■ **WORK INSTRUCTIONS**:
The word "description": in how many lines of the records does it appear? Reply with the number alone.

*** DATASET RECORDS Section Begins ***

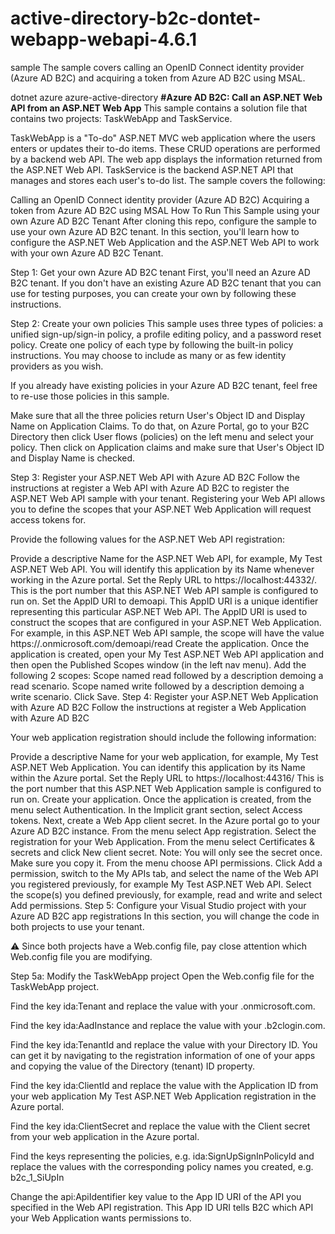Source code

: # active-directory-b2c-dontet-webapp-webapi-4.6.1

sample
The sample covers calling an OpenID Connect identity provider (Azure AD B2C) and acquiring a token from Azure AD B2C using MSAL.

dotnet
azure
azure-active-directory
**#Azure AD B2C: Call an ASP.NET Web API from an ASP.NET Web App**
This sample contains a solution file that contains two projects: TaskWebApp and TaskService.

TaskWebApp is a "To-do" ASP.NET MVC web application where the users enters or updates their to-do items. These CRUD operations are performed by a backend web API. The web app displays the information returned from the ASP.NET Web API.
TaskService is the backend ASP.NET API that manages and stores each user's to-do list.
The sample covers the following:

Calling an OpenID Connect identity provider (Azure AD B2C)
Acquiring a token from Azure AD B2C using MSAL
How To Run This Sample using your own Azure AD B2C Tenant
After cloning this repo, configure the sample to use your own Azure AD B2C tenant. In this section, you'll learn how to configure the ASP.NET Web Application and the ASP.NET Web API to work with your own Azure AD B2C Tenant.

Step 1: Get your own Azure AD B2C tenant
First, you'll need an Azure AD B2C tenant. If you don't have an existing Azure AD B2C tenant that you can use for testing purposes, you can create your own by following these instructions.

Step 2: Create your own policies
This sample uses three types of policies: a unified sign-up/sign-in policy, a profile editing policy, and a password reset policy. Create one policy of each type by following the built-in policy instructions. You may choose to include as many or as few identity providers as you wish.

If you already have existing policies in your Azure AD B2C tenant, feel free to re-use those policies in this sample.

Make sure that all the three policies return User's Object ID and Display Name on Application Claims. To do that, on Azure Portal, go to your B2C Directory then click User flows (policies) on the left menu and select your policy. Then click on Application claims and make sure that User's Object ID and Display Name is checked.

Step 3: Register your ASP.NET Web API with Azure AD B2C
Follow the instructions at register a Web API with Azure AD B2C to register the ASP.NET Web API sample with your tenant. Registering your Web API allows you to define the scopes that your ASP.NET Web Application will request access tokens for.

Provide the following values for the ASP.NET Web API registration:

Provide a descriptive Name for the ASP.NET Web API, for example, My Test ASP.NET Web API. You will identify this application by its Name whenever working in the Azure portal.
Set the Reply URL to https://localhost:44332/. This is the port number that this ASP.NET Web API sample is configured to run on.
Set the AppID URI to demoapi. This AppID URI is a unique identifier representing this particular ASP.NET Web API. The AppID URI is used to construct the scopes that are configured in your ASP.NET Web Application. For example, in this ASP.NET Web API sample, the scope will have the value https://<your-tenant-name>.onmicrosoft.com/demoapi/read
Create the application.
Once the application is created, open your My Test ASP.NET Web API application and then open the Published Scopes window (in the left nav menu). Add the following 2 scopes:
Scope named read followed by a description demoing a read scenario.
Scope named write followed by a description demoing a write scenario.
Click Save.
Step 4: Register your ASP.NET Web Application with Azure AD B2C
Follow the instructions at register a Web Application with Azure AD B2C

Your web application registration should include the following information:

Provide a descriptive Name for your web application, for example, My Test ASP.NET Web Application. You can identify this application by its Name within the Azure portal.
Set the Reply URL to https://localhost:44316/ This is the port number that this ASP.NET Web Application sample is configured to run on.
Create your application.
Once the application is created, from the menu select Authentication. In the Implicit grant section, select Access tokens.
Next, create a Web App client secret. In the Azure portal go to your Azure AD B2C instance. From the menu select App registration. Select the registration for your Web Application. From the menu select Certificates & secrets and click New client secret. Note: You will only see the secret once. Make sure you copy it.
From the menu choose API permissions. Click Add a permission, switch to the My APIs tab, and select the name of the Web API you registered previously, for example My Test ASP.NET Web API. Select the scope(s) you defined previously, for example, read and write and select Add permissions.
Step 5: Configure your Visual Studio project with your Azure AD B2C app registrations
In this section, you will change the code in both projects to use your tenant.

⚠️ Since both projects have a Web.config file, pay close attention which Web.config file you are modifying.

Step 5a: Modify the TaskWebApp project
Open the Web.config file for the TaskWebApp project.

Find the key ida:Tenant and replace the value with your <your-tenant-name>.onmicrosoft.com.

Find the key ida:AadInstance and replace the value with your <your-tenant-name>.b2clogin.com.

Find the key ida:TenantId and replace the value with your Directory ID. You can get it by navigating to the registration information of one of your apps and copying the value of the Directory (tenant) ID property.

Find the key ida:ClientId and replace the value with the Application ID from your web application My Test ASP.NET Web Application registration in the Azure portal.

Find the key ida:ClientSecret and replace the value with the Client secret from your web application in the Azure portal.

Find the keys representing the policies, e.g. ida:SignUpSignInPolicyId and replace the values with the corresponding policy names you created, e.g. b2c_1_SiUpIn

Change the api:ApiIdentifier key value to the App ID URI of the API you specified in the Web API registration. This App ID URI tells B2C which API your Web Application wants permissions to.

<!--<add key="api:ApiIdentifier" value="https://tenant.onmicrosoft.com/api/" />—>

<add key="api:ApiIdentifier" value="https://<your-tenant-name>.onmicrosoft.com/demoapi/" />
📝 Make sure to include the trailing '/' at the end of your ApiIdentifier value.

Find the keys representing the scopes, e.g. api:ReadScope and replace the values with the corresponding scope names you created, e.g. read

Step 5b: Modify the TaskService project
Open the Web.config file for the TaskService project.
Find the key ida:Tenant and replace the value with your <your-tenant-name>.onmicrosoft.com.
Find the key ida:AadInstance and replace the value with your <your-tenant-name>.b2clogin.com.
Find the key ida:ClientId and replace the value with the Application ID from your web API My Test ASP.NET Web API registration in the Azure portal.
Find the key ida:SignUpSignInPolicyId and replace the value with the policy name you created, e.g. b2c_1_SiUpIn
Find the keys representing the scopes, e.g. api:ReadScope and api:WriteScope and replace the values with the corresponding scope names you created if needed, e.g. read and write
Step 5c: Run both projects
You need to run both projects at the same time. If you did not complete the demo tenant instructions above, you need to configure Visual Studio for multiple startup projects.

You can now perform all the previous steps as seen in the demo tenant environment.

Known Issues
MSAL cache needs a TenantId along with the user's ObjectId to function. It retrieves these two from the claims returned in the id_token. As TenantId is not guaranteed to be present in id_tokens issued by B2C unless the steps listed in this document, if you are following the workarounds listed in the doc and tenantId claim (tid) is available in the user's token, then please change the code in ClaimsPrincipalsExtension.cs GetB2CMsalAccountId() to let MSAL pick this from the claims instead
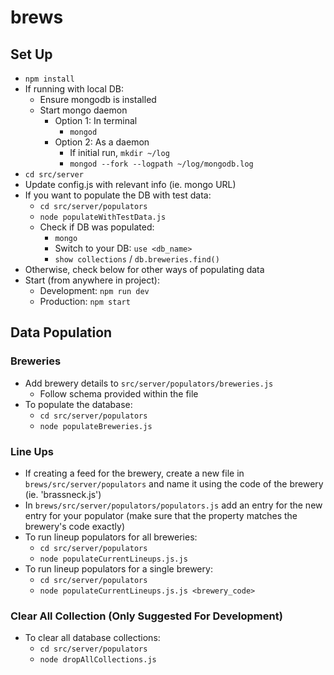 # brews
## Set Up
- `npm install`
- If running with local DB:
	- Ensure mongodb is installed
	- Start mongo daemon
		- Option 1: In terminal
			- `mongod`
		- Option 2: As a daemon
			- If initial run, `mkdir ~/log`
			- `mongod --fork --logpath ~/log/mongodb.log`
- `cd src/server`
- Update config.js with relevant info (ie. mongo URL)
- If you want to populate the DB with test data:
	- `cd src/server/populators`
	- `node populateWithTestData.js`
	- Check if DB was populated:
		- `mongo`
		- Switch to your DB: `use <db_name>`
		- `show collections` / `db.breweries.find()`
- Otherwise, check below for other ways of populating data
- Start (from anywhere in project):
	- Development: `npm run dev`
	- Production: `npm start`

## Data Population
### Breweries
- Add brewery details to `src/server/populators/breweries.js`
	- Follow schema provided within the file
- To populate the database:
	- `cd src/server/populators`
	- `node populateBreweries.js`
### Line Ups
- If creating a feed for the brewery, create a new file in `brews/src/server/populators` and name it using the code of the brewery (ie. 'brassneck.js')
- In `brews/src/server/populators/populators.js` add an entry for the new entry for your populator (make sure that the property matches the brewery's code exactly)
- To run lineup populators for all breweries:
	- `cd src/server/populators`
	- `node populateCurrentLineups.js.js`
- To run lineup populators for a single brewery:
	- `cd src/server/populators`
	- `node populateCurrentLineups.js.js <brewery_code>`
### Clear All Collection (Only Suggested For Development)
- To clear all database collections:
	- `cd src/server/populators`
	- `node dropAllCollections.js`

*** DATASET RECORDS Section Ends ***

■ **ANSWER SPACE**:
2